* **Your objective**
Once you find the line with "and [Finnish EP" in the data that follows, repeat it and every line after it exactly, through the line with "and [Slovenian EP".

(Items from a data source)
====

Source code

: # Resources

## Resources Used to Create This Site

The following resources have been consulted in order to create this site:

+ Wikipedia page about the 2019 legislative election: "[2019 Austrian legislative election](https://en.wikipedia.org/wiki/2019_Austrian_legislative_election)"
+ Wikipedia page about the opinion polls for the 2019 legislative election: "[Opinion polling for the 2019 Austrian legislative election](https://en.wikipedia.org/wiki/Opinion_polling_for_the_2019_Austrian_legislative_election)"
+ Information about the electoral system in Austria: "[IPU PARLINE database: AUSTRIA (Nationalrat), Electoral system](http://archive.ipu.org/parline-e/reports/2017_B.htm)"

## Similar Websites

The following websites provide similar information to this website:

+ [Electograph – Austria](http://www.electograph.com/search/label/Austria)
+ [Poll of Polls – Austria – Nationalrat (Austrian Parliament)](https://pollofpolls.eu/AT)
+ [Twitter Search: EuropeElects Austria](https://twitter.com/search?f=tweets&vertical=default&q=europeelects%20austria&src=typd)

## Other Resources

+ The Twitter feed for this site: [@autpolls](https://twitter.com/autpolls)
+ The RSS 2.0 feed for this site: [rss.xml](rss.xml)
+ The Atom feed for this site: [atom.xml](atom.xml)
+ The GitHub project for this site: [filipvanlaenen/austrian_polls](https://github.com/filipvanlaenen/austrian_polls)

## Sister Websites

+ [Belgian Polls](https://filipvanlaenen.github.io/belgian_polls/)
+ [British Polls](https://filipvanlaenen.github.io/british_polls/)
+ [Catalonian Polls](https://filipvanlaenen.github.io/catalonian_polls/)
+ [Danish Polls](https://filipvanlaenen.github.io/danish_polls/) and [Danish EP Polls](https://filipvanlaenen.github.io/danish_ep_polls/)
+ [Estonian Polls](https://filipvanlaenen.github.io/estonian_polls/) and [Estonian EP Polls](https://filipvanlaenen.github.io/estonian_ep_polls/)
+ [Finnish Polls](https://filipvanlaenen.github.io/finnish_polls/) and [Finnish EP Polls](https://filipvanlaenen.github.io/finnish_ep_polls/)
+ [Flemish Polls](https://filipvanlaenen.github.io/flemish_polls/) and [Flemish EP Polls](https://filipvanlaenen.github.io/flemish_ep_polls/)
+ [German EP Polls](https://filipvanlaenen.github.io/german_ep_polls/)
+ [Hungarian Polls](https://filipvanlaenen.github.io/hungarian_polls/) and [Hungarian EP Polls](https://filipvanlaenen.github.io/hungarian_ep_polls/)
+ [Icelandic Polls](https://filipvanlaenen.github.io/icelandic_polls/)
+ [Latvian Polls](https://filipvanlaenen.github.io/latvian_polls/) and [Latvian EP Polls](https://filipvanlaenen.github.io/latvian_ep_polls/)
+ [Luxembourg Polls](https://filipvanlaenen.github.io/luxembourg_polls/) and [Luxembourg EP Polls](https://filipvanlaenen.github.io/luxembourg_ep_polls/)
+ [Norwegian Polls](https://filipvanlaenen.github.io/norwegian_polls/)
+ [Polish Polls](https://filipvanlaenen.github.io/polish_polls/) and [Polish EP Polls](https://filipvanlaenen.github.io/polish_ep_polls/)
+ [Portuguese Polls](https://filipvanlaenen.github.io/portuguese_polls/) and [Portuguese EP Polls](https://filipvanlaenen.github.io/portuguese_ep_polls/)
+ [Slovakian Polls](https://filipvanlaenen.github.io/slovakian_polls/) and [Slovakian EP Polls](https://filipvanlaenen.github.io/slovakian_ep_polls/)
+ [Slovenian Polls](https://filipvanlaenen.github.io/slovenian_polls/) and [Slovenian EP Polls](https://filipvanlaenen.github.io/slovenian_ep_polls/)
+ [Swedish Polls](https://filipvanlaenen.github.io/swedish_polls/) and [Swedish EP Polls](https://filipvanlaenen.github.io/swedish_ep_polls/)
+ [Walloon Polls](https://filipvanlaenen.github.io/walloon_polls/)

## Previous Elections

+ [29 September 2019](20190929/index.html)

====

* **Response to the exercise**
+ [Finnish Polls](https://filipvanlaenen.github.io/finnish_polls/) and [Finnish EP Polls](https://filipvanlaenen.github.io/finnish_ep_polls/)
+ [Flemish Polls](https://filipvanlaenen.github.io/flemish_polls/) and [Flemish EP Polls](https://filipvanlaenen.github.io/flemish_ep_polls/)
+ [German EP Polls](https://filipvanlaenen.github.io/german_ep_polls/)
+ [Hungarian Polls](https://filipvanlaenen.github.io/hungarian_polls/) and [Hungarian EP Polls](https://filipvanlaenen.github.io/hungarian_ep_polls/)
+ [Icelandic Polls](https://filipvanlaenen.github.io/icelandic_polls/)
+ [Latvian Polls](https://filipvanlaenen.github.io/latvian_polls/) and [Latvian EP Polls](https://filipvanlaenen.github.io/latvian_ep_polls/)
+ [Luxembourg Polls](https://filipvanlaenen.github.io/luxembourg_polls/) and [Luxembourg EP Polls](https://filipvanlaenen.github.io/luxembourg_ep_polls/)
+ [Norwegian Polls](https://filipvanlaenen.github.io/norwegian_polls/)
+ [Polish Polls](https://filipvanlaenen.github.io/polish_polls/) and [Polish EP Polls](https://filipvanlaenen.github.io/polish_ep_polls/)
+ [Portuguese Polls](https://filipvanlaenen.github.io/portuguese_polls/) and [Portuguese EP Polls](https://filipvanlaenen.github.io/portuguese_ep_polls/)
+ [Slovakian Polls](https://filipvanlaenen.github.io/slovakian_polls/) and [Slovakian EP Polls](https://filipvanlaenen.github.io/slovakian_ep_polls/)
+ [Slovenian Polls](https://filipvanlaenen.github.io/slovenian_polls/) and [Slovenian EP Polls](https://filipvanlaenen.github.io/slovenian_ep_polls/)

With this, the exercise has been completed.